(RECORDS SHOWN begins)
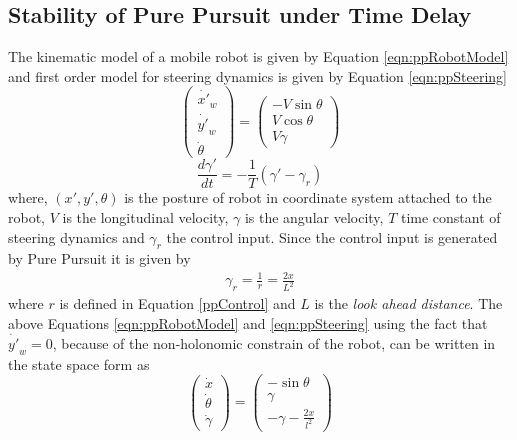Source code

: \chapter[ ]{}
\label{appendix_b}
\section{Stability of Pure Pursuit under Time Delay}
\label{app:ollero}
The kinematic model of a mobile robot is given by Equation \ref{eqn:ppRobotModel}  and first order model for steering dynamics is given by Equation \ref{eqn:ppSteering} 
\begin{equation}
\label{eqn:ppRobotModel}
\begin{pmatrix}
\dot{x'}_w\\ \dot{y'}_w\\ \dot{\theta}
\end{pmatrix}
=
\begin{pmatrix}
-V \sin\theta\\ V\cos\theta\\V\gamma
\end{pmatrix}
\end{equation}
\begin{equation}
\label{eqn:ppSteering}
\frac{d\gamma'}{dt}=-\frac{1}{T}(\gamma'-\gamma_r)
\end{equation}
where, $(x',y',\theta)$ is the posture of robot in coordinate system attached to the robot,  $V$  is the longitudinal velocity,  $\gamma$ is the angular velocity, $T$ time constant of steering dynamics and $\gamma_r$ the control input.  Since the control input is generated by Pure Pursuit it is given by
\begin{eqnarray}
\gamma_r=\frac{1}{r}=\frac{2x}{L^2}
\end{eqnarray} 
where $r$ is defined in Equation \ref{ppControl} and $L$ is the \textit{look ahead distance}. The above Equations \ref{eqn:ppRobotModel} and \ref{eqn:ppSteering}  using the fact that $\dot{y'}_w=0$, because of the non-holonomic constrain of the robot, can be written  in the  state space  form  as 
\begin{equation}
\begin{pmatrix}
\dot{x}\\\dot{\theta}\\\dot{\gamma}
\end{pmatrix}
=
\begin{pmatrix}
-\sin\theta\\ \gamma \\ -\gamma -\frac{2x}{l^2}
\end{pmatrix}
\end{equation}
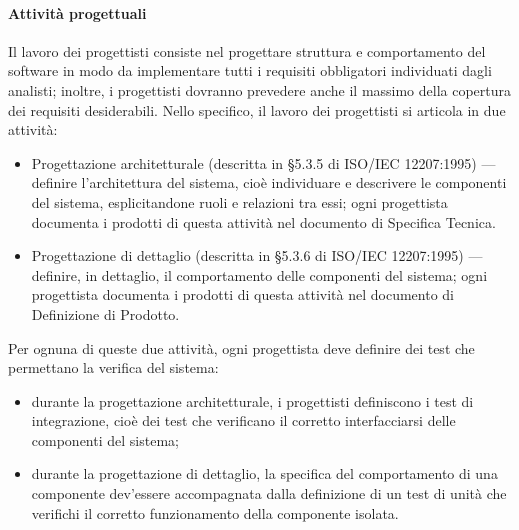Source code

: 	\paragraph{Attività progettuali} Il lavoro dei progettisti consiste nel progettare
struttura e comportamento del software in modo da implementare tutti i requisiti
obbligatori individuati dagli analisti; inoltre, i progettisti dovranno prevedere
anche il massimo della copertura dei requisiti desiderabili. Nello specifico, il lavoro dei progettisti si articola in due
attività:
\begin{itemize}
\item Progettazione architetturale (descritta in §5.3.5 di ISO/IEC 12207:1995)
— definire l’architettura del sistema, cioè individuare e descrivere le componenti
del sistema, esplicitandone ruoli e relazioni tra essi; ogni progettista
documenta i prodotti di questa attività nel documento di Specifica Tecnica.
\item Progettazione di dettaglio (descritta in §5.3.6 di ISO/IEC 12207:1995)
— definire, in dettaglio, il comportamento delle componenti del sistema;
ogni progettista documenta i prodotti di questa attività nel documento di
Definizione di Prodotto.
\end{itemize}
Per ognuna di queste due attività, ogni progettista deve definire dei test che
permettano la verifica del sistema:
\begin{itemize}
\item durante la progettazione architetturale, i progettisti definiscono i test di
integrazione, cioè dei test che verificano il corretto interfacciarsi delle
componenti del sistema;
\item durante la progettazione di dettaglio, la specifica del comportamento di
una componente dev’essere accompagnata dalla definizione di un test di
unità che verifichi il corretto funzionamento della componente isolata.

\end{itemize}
(RECORDS SHOWN ends)
**WHAT THIS TASK INVOLVES:**
Your task is to repeat exactly the lines from the beginning of the data to the line that contains "descrivere le componenti", both ends included, leaving out pictures.

**EXERCISE OUTPUT:**
Source code

: \chapter[ ]{}
\label{appendix_b}
\section{Stability of Pure Pursuit under Time Delay}
\label{app:ollero}
The kinematic model of a mobile robot is given by Equation \ref{eqn:ppRobotModel}  and first order model for steering dynamics is given by Equation \ref{eqn:ppSteering} 
\begin{equation}
\label{eqn:ppRobotModel}
\begin{pmatrix}
\dot{x'}_w\\ \dot{y'}_w\\ \dot{\theta}
\end{pmatrix}
=
\begin{pmatrix}
-V \sin\theta\\ V\cos\theta\\V\gamma
\end{pmatrix}
\end{equation}
\begin{equation}
\label{eqn:ppSteering}
\frac{d\gamma'}{dt}=-\frac{1}{T}(\gamma'-\gamma_r)
\end{equation}
where, $(x',y',\theta)$ is the posture of robot in coordinate system attached to the robot,  $V$  is the longitudinal velocity,  $\gamma$ is the angular velocity, $T$ time constant of steering dynamics and $\gamma_r$ the control input.  Since the control input is generated by Pure Pursuit it is given by
\begin{eqnarray}
\gamma_r=\frac{1}{r}=\frac{2x}{L^2}
\end{eqnarray} 
where $r$ is defined in Equation \ref{ppControl} and $L$ is the \textit{look ahead distance}. The above Equations \ref{eqn:ppRobotModel} and \ref{eqn:ppSteering}  using the fact that $\dot{y'}_w=0$, because of the non-holonomic constrain of the robot, can be written  in the  state space  form  as 
\begin{equation}
\begin{pmatrix}
\dot{x}\\\dot{\theta}\\\dot{\gamma}
\end{pmatrix}
=
\begin{pmatrix}
-\sin\theta\\ \gamma \\ -\gamma -\frac{2x}{l^2}
\end{pmatrix}
\end{equation}
Source code

: 	\paragraph{Attività progettuali} Il lavoro dei progettisti consiste nel progettare
struttura e comportamento del software in modo da implementare tutti i requisiti
obbligatori individuati dagli analisti; inoltre, i progettisti dovranno prevedere
anche il massimo della copertura dei requisiti desiderabili. Nello specifico, il lavoro dei progettisti si articola in due
attività:
\begin{itemize}
\item Progettazione architetturale (descritta in §5.3.5 di ISO/IEC 12207:1995)
— definire l’architettura del sistema, cioè individuare e descrivere le componenti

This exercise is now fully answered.